Win98 lockups (due to disk dma)
Customer calls with a PC that is freezing (at random… every few minutes, with no apparent correlation to a possible cause, except she replaced a faulty monitor a few days prior to this problem starting).
I thing its possibly a heat issue, as I have seen a few PCs struggle with Brisbane’s summer heat & poor air circulation due to dust & poor case design.
I cannot make the PC freeze (windows 98 running an amd athlon 750Mhz in a HP case), so I open it up & clean out the dust (it’s not overly dustly), but I cannot cause a lockup… I try running an openGL screensaver, but still no lockup.
I suspect it should all be fine, but while on my way home, the customer calls & says it has locked up again… and given that she needs it for the weekend, I return with a few spare power supplies & an old spare PC.
Changing the power supply doesn’t help, so I start to suspect the motherboard (the PC is about 8 years old).

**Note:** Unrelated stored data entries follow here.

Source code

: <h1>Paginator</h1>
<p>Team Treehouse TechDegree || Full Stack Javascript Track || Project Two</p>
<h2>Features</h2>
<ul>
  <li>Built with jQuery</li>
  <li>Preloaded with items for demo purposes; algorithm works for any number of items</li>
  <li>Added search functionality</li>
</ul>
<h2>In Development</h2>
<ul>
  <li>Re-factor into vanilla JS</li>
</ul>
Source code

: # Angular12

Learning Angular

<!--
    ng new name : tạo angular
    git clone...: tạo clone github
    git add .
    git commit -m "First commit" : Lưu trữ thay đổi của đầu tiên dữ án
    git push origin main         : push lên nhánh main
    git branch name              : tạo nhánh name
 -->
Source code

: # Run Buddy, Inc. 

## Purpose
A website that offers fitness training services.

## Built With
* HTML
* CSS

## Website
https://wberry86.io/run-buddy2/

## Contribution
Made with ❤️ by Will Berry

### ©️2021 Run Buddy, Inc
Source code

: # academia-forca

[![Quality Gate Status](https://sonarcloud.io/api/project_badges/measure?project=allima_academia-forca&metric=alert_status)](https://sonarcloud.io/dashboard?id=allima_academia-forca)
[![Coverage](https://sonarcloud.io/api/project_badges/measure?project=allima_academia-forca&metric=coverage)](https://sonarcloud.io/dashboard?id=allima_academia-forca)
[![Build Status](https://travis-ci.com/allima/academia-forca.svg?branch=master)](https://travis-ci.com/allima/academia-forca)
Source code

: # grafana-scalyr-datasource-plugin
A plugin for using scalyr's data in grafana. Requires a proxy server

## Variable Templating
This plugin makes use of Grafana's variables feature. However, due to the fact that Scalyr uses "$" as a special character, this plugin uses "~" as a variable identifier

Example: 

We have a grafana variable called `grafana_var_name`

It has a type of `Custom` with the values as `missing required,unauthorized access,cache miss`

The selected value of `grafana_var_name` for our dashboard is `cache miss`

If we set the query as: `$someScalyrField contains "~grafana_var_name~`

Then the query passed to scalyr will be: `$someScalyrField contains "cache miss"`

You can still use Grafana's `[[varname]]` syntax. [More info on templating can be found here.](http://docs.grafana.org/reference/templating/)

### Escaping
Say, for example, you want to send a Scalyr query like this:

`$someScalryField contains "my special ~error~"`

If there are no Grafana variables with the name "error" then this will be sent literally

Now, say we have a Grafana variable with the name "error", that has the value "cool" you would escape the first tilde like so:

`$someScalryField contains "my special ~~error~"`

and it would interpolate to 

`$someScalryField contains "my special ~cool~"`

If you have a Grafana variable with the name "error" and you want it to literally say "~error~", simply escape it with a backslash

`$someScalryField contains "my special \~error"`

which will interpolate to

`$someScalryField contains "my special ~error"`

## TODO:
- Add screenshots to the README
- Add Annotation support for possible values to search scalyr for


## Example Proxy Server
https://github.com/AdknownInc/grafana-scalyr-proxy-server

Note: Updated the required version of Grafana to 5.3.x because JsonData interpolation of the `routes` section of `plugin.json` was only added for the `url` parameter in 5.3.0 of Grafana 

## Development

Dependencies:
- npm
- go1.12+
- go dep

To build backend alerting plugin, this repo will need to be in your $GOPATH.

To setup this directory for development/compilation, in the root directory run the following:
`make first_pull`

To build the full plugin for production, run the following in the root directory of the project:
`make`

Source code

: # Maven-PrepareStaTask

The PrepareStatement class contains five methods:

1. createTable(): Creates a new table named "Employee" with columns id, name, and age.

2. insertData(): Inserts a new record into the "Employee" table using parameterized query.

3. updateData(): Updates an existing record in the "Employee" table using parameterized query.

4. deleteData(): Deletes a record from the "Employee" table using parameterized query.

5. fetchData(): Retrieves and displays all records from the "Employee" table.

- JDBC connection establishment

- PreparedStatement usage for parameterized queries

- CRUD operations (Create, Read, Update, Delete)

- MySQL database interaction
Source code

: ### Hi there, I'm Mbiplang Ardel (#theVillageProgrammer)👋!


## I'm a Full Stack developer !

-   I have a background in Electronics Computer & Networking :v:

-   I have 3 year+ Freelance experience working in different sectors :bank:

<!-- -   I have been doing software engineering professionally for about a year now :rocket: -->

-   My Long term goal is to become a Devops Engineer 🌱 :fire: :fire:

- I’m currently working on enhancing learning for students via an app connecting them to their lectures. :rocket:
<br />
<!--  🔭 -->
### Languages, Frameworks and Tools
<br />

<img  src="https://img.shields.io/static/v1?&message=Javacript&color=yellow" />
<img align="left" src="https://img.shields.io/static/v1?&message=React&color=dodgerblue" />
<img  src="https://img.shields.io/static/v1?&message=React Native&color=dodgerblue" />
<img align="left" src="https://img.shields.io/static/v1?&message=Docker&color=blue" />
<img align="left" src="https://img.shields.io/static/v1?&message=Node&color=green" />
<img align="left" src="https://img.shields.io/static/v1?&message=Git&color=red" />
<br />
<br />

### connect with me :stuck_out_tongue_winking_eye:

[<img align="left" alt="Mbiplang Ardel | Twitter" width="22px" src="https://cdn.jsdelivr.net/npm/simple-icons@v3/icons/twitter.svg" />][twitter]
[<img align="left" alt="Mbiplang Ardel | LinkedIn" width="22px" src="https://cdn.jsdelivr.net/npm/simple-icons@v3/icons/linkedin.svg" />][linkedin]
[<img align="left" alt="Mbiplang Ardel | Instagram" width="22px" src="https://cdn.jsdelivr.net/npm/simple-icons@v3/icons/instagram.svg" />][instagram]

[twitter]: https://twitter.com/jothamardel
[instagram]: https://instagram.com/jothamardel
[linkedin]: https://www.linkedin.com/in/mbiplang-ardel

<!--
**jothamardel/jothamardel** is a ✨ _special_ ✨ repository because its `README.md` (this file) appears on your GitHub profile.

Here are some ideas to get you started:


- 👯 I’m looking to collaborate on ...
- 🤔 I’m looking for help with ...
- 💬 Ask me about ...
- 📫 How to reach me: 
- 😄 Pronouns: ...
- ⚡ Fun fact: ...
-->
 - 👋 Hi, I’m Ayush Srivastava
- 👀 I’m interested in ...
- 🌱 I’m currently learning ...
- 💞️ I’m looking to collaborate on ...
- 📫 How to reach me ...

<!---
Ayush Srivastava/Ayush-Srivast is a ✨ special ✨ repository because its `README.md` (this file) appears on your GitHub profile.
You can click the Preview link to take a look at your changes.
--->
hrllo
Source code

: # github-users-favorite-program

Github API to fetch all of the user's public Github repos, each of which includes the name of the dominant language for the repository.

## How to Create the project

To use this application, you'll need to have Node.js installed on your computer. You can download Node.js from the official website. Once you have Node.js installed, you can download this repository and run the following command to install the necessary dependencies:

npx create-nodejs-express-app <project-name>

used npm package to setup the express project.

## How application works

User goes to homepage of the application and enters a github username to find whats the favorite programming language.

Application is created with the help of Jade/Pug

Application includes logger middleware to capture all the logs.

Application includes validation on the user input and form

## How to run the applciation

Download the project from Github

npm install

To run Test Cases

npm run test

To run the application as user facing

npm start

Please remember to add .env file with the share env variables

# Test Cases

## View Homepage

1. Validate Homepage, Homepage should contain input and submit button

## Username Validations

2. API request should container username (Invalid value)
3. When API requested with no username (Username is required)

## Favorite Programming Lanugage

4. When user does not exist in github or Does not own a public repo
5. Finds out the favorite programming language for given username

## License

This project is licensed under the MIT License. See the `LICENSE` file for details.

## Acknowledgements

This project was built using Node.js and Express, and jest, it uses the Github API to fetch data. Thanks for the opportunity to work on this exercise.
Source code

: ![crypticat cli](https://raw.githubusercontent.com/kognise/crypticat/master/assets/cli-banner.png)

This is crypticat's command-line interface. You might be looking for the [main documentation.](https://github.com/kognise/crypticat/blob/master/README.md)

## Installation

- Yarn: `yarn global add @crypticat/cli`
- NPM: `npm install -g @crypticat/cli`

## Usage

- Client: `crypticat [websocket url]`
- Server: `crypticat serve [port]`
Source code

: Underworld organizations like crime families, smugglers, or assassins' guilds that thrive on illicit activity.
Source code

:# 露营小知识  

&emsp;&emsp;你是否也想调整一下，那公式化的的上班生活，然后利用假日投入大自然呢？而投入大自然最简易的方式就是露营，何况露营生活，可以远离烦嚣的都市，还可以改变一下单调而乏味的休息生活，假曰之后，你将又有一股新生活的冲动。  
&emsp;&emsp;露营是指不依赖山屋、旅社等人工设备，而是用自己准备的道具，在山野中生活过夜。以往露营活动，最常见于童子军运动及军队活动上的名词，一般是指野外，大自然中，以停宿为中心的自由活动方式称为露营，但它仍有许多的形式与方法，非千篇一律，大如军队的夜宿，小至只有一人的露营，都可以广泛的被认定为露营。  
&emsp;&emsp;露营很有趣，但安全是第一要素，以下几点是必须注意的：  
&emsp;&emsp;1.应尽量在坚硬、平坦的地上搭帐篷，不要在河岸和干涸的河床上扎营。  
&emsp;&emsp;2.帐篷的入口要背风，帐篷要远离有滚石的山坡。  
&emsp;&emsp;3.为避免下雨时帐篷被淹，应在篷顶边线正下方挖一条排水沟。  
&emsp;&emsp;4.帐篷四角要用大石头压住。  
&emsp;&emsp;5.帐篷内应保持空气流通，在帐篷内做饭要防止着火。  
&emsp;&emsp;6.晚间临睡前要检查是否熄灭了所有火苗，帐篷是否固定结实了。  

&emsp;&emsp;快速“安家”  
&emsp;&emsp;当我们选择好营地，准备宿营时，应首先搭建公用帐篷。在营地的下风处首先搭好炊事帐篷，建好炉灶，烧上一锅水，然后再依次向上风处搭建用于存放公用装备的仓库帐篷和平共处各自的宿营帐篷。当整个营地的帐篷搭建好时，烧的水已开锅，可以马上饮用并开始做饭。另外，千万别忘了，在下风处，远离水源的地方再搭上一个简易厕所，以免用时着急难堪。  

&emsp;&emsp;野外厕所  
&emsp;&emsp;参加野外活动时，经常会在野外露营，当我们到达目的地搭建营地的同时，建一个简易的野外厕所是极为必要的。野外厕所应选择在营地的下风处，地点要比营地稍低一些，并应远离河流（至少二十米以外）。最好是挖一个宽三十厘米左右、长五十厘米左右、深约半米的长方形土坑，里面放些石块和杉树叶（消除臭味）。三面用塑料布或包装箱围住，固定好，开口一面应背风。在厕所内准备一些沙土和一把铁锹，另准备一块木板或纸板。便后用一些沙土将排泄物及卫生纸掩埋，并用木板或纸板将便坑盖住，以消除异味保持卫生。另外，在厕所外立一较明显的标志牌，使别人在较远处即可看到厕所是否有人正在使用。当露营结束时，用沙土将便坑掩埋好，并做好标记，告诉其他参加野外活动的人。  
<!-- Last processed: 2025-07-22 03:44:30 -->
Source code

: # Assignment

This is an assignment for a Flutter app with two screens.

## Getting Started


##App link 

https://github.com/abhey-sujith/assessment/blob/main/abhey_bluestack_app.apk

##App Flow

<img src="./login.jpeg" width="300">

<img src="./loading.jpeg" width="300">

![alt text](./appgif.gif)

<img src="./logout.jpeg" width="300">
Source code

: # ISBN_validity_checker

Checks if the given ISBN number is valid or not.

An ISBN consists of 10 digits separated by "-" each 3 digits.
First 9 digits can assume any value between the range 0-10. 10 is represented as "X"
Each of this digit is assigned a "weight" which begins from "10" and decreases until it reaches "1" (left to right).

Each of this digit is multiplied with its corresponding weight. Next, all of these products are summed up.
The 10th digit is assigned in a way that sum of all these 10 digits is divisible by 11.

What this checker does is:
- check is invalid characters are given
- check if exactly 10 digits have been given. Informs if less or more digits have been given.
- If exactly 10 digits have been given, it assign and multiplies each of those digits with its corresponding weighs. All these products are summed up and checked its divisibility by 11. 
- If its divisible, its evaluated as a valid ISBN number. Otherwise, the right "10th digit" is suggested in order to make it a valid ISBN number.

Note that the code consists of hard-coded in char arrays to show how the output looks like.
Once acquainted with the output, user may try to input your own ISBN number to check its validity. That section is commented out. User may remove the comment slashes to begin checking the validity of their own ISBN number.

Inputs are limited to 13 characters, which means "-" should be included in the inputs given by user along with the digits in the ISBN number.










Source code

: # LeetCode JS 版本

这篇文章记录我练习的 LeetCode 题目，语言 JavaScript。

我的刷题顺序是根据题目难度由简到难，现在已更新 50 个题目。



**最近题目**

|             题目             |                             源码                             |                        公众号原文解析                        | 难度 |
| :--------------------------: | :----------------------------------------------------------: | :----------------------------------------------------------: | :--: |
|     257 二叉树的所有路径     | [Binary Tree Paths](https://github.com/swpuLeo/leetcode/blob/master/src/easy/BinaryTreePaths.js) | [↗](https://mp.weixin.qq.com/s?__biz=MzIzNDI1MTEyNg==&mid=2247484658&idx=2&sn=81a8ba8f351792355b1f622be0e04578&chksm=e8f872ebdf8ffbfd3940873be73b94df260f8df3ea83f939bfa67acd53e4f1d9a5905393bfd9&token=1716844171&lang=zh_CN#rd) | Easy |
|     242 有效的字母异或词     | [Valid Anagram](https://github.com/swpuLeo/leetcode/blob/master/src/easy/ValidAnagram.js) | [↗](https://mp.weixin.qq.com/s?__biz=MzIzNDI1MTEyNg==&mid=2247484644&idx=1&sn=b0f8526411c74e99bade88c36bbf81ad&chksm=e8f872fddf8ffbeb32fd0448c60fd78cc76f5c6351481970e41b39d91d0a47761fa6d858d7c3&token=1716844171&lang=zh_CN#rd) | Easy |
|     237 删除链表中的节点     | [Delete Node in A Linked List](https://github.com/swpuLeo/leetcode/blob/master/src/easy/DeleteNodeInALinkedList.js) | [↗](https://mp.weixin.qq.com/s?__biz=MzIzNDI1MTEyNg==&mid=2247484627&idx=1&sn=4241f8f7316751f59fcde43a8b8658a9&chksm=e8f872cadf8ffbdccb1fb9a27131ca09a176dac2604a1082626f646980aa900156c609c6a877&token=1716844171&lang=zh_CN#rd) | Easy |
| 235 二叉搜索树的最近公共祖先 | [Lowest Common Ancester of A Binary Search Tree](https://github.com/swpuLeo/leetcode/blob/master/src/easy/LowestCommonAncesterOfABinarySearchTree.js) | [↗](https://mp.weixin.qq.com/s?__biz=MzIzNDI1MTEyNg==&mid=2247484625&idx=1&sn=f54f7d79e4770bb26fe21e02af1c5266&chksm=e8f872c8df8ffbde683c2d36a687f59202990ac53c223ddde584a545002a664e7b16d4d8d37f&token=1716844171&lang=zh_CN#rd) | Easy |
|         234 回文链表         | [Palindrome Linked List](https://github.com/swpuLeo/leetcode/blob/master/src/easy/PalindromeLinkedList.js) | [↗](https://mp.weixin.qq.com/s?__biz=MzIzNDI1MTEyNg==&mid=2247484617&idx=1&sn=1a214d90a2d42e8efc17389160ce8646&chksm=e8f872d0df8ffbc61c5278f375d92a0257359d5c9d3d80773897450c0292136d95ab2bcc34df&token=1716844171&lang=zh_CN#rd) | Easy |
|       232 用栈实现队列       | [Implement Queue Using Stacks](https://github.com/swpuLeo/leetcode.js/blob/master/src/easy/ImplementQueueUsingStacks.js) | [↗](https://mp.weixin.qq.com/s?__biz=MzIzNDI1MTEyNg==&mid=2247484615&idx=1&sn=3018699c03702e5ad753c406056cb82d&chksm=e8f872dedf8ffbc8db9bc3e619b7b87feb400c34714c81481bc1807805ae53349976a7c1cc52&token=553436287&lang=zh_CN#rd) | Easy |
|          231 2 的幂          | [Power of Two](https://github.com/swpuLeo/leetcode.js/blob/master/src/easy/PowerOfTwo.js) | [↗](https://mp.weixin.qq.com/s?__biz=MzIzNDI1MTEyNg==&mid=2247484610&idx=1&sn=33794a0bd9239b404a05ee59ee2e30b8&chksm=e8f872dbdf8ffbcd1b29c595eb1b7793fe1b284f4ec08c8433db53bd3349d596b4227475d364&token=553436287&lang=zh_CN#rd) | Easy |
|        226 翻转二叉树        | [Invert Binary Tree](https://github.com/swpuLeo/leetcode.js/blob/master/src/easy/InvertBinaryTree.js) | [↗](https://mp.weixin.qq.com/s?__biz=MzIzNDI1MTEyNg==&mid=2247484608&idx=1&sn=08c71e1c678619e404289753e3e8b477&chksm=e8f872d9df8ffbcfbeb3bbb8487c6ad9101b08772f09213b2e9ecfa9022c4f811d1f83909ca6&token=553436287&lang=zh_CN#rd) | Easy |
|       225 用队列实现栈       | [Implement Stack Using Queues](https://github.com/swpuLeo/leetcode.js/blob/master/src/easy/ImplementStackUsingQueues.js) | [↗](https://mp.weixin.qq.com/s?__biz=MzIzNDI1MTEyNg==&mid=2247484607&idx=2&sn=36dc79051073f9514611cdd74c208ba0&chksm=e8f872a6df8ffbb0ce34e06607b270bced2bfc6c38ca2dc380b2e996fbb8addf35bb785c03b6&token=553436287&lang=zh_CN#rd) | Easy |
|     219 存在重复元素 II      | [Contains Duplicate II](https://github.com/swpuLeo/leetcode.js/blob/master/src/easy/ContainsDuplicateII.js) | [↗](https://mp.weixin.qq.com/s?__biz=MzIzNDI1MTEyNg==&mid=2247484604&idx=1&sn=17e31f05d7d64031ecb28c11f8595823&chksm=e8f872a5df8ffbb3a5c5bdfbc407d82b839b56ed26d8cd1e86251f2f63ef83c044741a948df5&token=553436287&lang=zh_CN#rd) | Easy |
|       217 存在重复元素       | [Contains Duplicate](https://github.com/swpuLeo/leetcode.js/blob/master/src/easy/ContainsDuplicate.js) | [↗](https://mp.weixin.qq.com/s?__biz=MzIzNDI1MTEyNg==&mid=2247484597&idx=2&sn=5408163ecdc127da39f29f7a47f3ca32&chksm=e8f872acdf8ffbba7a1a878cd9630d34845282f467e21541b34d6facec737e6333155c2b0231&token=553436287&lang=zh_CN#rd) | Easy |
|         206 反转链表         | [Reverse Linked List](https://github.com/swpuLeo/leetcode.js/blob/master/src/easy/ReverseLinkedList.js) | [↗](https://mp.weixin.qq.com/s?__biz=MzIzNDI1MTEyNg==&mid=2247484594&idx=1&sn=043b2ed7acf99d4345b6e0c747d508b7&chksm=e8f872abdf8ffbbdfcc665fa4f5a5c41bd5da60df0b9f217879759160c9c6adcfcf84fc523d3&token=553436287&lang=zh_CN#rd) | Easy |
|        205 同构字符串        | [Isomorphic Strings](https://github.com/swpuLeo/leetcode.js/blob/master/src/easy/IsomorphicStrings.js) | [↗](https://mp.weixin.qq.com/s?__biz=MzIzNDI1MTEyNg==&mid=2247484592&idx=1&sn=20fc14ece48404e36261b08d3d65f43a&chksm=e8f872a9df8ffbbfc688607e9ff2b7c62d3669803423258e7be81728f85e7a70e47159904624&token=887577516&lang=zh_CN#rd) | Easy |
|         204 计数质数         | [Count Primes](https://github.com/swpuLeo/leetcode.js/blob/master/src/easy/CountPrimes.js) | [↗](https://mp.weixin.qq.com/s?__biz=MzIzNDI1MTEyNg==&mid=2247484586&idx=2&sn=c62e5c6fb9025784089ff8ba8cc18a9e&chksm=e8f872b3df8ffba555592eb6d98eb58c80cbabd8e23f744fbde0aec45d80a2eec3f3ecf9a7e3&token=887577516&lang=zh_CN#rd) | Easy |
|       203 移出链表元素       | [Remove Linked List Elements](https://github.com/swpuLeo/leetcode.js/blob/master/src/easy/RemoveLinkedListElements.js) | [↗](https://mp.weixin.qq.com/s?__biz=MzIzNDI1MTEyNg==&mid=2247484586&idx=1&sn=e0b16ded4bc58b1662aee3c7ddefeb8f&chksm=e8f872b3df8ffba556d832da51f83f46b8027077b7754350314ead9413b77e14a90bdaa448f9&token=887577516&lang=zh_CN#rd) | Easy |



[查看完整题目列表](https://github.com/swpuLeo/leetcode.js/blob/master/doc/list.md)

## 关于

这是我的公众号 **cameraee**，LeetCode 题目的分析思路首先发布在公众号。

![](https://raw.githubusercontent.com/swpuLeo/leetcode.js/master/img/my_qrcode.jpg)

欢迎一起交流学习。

So I place the HDD into the spare PC that I took with me & fire up win98… after windows “discovers” all the new hardware, it’s back up & running… at this point (after over 2 hours of working on cramped PC cases, I suddenly remember one of the windows98 mistakes I made many many years ago: activating the DMA setting in the device manager properties for the disk drive often causes random lock-ups).
I check it out, and: yes, DMA is activated… I switch it off & ask the customer if anyone with technical knowledge has used the PC (answer is no)… Given that the PC is running, I decide not to waste too much more time tracking the exact cause of the problem.
Customer assures me she will call if the PC gives any more problems.